PROMPT: Reproduce all the entries beneath this sentence exactly.

Stored data entries:
=== Section Start ===

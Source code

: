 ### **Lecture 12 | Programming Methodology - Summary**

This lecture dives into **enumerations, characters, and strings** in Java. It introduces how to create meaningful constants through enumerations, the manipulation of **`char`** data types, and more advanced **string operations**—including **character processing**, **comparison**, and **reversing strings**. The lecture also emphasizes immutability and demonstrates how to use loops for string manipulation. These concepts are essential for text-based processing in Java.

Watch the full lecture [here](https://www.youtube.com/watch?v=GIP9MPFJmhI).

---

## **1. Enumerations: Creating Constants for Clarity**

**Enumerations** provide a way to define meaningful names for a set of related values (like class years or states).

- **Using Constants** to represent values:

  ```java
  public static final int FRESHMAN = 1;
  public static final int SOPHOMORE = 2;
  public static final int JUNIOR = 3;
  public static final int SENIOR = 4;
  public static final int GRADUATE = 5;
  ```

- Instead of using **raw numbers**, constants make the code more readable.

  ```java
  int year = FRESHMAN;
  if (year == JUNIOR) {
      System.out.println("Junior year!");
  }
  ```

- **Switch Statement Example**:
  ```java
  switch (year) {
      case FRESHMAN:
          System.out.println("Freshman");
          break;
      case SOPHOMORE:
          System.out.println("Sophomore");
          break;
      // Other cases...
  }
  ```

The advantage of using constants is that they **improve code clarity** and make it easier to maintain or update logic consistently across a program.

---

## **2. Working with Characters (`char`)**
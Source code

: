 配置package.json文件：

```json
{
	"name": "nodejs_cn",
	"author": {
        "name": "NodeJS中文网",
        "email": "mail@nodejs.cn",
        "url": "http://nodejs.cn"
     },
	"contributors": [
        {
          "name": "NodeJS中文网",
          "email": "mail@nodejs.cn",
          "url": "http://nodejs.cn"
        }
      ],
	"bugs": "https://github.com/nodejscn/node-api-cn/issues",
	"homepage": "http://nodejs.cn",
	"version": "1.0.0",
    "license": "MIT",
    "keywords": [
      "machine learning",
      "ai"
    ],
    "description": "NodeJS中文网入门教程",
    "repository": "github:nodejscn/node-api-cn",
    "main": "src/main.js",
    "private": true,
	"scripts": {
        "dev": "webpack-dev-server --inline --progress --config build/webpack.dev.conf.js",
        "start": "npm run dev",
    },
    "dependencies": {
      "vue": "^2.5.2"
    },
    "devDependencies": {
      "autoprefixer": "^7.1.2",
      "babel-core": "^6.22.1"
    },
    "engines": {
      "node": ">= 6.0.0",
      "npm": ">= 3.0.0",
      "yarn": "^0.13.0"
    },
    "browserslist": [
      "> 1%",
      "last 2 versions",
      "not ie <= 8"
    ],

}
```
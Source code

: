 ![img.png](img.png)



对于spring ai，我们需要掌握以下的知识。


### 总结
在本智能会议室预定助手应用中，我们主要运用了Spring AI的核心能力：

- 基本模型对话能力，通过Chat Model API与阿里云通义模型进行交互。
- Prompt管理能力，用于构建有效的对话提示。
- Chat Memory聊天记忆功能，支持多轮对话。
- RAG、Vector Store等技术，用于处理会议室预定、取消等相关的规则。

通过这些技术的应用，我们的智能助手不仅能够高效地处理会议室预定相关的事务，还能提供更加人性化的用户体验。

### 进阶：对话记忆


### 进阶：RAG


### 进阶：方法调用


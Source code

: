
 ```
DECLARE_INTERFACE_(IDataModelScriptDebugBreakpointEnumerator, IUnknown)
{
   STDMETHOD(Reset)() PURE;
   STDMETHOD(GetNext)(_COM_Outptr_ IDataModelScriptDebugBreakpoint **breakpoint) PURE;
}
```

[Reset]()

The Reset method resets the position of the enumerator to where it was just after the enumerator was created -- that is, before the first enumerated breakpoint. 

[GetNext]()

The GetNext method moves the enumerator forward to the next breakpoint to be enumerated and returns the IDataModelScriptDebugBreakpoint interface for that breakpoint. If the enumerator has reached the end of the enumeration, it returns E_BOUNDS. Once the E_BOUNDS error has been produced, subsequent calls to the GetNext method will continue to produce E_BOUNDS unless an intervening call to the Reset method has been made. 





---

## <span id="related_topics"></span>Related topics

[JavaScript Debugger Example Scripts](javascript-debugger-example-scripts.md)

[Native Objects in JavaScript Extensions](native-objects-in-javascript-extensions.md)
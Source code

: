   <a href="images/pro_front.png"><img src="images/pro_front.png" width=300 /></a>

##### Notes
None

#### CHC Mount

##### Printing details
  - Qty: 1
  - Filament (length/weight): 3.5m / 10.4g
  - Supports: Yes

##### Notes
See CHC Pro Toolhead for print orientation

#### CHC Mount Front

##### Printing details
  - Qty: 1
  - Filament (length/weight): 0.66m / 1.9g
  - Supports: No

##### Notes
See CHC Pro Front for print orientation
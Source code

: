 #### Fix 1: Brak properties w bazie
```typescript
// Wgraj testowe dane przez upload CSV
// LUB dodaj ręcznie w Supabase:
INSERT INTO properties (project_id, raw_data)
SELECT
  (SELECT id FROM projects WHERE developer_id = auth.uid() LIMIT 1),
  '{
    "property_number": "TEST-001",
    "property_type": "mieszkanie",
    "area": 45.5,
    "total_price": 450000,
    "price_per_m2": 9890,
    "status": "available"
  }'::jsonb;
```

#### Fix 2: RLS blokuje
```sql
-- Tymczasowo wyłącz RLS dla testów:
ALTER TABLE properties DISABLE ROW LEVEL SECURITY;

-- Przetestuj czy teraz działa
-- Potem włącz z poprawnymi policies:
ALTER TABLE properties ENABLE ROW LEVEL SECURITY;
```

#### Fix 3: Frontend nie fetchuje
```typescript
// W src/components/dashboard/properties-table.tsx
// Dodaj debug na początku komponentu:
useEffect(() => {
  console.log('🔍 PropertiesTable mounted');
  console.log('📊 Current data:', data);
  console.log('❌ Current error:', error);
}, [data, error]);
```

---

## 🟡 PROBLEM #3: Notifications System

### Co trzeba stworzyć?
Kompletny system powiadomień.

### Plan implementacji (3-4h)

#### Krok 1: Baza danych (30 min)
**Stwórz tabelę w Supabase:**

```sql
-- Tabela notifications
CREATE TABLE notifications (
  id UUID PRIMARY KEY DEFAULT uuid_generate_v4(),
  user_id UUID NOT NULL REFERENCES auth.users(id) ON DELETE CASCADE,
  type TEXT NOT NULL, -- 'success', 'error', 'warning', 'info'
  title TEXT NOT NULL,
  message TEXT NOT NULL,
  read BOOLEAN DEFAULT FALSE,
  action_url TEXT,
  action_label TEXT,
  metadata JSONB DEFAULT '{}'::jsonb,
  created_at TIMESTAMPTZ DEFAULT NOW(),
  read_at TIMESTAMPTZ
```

=== Section End ===

ANSWER TO THIS EXERCISE:
Source code

: ### **Lecture 12 | Programming Methodology - Summary**

This lecture dives into **enumerations, characters, and strings** in Java. It introduces how to create meaningful constants through enumerations, the manipulation of **`char`** data types, and more advanced **string operations**—including **character processing**, **comparison**, and **reversing strings**. The lecture also emphasizes immutability and demonstrates how to use loops for string manipulation. These concepts are essential for text-based processing in Java.

Watch the full lecture [here](https://www.youtube.com/watch?v=GIP9MPFJmhI).

---

## **1. Enumerations: Creating Constants for Clarity**

**Enumerations** provide a way to define meaningful names for a set of related values (like class years or states).

- **Using Constants** to represent values:

  ```java
  public static final int FRESHMAN = 1;
  public static final int SOPHOMORE = 2;
  public static final int JUNIOR = 3;
  public static final int SENIOR = 4;
  public static final int GRADUATE = 5;
  ```

- Instead of using **raw numbers**, constants make the code more readable.

  ```java
  int year = FRESHMAN;
  if (year == JUNIOR) {
      System.out.println("Junior year!");
  }
  ```

- **Switch Statement Example**:
  ```java
  switch (year) {
      case FRESHMAN:
          System.out.println("Freshman");
          break;
      case SOPHOMORE:
          System.out.println("Sophomore");
          break;
      // Other cases...
  }
  ```

The advantage of using constants is that they **improve code clarity** and make it easier to maintain or update logic consistently across a program.

---

## **2. Working with Characters (`char`)**
Source code

: 配置package.json文件：

```json
{
	"name": "nodejs_cn",
	"author": {
        "name": "NodeJS中文网",
        "email": "mail@nodejs.cn",
        "url": "http://nodejs.cn"
     },
	"contributors": [
        {
          "name": "NodeJS中文网",
          "email": "mail@nodejs.cn",
          "url": "http://nodejs.cn"
        }
      ],
	"bugs": "https://github.com/nodejscn/node-api-cn/issues",
	"homepage": "http://nodejs.cn",
	"version": "1.0.0",
    "license": "MIT",
    "keywords": [
      "machine learning",
      "ai"
    ],
    "description": "NodeJS中文网入门教程",
    "repository": "github:nodejscn/node-api-cn",
    "main": "src/main.js",
    "private": true,
	"scripts": {
        "dev": "webpack-dev-server --inline --progress --config build/webpack.dev.conf.js",
        "start": "npm run dev",
    },
    "dependencies": {
      "vue": "^2.5.2"
    },
    "devDependencies": {
      "autoprefixer": "^7.1.2",
      "babel-core": "^6.22.1"
    },
    "engines": {
      "node": ">= 6.0.0",
      "npm": ">= 3.0.0",
      "yarn": "^0.13.0"
    },
    "browserslist": [
      "> 1%",
      "last 2 versions",
      "not ie <= 8"
    ],

}
```
Source code

: ![img.png](img.png)



对于spring ai，我们需要掌握以下的知识。


### 总结
在本智能会议室预定助手应用中，我们主要运用了Spring AI的核心能力：

- 基本模型对话能力，通过Chat Model API与阿里云通义模型进行交互。
- Prompt管理能力，用于构建有效的对话提示。
- Chat Memory聊天记忆功能，支持多轮对话。
- RAG、Vector Store等技术，用于处理会议室预定、取消等相关的规则。

通过这些技术的应用，我们的智能助手不仅能够高效地处理会议室预定相关的事务，还能提供更加人性化的用户体验。

### 进阶：对话记忆


### 进阶：RAG


### 进阶：方法调用


Source code

:
 ```
DECLARE_INTERFACE_(IDataModelScriptDebugBreakpointEnumerator, IUnknown)
{
   STDMETHOD(Reset)() PURE;
   STDMETHOD(GetNext)(_COM_Outptr_ IDataModelScriptDebugBreakpoint **breakpoint) PURE;
}
```

[Reset]()

The Reset method resets the position of the enumerator to where it was just after the enumerator was created -- that is, before the first enumerated breakpoint. 

[GetNext]()

The GetNext method moves the enumerator forward to the next breakpoint to be enumerated and returns the IDataModelScriptDebugBreakpoint interface for that breakpoint. If the enumerator has reached the end of the enumeration, it returns E_BOUNDS. Once the E_BOUNDS error has been produced, subsequent calls to the GetNext method will continue to produce E_BOUNDS unless an intervening call to the Reset method has been made. 





---

## <span id="related_topics"></span>Related topics

[JavaScript Debugger Example Scripts](javascript-debugger-example-scripts.md)

[Native Objects in JavaScript Extensions](native-objects-in-javascript-extensions.md)
Source code

:   <a href="images/pro_front.png"><img src="images/pro_front.png" width=300 /></a>

##### Notes
None

#### CHC Mount

##### Printing details
  - Qty: 1
  - Filament (length/weight): 3.5m / 10.4g
  - Supports: Yes

##### Notes
See CHC Pro Toolhead for print orientation

#### CHC Mount Front

##### Printing details
  - Qty: 1
  - Filament (length/weight): 0.66m / 1.9g
  - Supports: No

##### Notes
See CHC Pro Front for print orientation
Source code

: #### Fix 1: Brak properties w bazie
```typescript
// Wgraj testowe dane przez upload CSV
// LUB dodaj ręcznie w Supabase:
INSERT INTO properties (project_id, raw_data)
SELECT
  (SELECT id FROM projects WHERE developer_id = auth.uid() LIMIT 1),
  '{
    "property_number": "TEST-001",
    "property_type": "mieszkanie",
    "area": 45.5,
    "total_price": 450000,
    "price_per_m2": 9890,
    "status": "available"
  }'::jsonb;
```

#### Fix 2: RLS blokuje
```sql
-- Tymczasowo wyłącz RLS dla testów:
ALTER TABLE properties DISABLE ROW LEVEL SECURITY;

-- Przetestuj czy teraz działa
-- Potem włącz z poprawnymi policies:
ALTER TABLE properties ENABLE ROW LEVEL SECURITY;
```

#### Fix 3: Frontend nie fetchuje
```typescript
// W src/components/dashboard/properties-table.tsx
// Dodaj debug na początku komponentu:
useEffect(() => {
  console.log('🔍 PropertiesTable mounted');
  console.log('📊 Current data:', data);
  console.log('❌ Current error:', error);
}, [data, error]);
```

---

## 🟡 PROBLEM #3: Notifications System

### Co trzeba stworzyć?
Kompletny system powiadomień.

### Plan implementacji (3-4h)

#### Krok 1: Baza danych (30 min)
**Stwórz tabelę w Supabase:**

```sql
-- Tabela notifications
CREATE TABLE notifications (
  id UUID PRIMARY KEY DEFAULT uuid_generate_v4(),
  user_id UUID NOT NULL REFERENCES auth.users(id) ON DELETE CASCADE,
  type TEXT NOT NULL, -- 'success', 'error', 'warning', 'info'
  title TEXT NOT NULL,
  message TEXT NOT NULL,
  read BOOLEAN DEFAULT FALSE,
  action_url TEXT,
  action_label TEXT,
  metadata JSONB DEFAULT '{}'::jsonb,
  created_at TIMESTAMPTZ DEFAULT NOW(),
  read_at TIMESTAMPTZ
```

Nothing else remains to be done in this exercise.